EXERCISE REQUIREMENTS: The listing below holds a line with "- Power of Two" and a line with "have 3 groups.". Reproduce those two lines exactly, plus everything between them.

━━━━

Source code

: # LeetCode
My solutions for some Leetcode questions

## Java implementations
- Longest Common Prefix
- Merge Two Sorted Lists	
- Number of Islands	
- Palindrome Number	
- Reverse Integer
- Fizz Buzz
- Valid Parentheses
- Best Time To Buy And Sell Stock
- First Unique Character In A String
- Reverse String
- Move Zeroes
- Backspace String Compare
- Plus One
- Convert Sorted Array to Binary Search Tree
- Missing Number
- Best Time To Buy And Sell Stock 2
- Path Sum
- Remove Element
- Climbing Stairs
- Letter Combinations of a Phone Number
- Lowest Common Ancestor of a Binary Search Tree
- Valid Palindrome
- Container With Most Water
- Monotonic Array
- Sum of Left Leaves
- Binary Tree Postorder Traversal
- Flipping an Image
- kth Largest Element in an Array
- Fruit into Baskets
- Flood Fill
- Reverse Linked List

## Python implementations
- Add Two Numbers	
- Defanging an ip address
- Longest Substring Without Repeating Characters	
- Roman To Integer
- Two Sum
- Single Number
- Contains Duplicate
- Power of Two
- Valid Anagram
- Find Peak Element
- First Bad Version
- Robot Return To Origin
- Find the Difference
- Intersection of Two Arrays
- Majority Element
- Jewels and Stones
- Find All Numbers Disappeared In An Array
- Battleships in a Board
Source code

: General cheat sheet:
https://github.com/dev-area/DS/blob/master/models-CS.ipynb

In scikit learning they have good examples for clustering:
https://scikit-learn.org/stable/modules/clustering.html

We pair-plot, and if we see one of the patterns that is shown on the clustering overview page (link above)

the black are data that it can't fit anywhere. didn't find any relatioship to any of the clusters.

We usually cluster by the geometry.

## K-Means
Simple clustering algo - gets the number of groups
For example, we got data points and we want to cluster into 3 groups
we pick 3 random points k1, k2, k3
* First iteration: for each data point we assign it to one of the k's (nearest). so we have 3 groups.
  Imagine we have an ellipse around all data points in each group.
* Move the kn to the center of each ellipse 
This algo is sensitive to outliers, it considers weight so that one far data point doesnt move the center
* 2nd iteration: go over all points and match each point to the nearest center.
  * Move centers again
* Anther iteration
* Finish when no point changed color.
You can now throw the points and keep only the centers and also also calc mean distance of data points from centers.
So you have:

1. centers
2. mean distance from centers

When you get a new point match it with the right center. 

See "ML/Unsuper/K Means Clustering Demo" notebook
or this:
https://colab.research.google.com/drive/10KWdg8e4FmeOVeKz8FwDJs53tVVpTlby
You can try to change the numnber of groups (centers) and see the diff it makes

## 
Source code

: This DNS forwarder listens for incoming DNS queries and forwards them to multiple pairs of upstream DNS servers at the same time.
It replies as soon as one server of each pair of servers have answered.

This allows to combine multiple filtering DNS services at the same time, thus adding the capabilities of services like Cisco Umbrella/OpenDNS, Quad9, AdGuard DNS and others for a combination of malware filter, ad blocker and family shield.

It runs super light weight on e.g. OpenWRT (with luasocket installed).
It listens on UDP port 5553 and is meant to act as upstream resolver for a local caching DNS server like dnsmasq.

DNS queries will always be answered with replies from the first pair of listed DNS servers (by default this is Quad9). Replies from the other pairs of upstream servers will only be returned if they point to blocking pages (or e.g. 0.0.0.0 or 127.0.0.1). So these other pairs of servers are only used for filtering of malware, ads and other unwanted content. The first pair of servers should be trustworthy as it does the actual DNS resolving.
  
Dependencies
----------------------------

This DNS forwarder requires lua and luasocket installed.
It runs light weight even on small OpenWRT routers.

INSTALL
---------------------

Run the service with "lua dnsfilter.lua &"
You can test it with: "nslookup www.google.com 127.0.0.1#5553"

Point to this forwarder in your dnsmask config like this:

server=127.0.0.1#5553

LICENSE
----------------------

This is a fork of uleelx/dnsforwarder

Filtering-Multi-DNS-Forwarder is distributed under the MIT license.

━━━━

PROBLEM SOLUTION:
- Power of Two
- Valid Anagram
- Find Peak Element
- First Bad Version
- Robot Return To Origin
- Find the Difference
- Intersection of Two Arrays
- Majority Element
- Jewels and Stones
- Find All Numbers Disappeared In An Array
- Battleships in a Board
Source code

: General cheat sheet:
https://github.com/dev-area/DS/blob/master/models-CS.ipynb

In scikit learning they have good examples for clustering:
https://scikit-learn.org/stable/modules/clustering.html

We pair-plot, and if we see one of the patterns that is shown on the clustering overview page (link above)

the black are data that it can't fit anywhere. didn't find any relatioship to any of the clusters.

We usually cluster by the geometry.

## K-Means
Simple clustering algo - gets the number of groups
For example, we got data points and we want to cluster into 3 groups
we pick 3 random points k1, k2, k3
* First iteration: for each data point we assign it to one of the k's (nearest). so we have 3 groups.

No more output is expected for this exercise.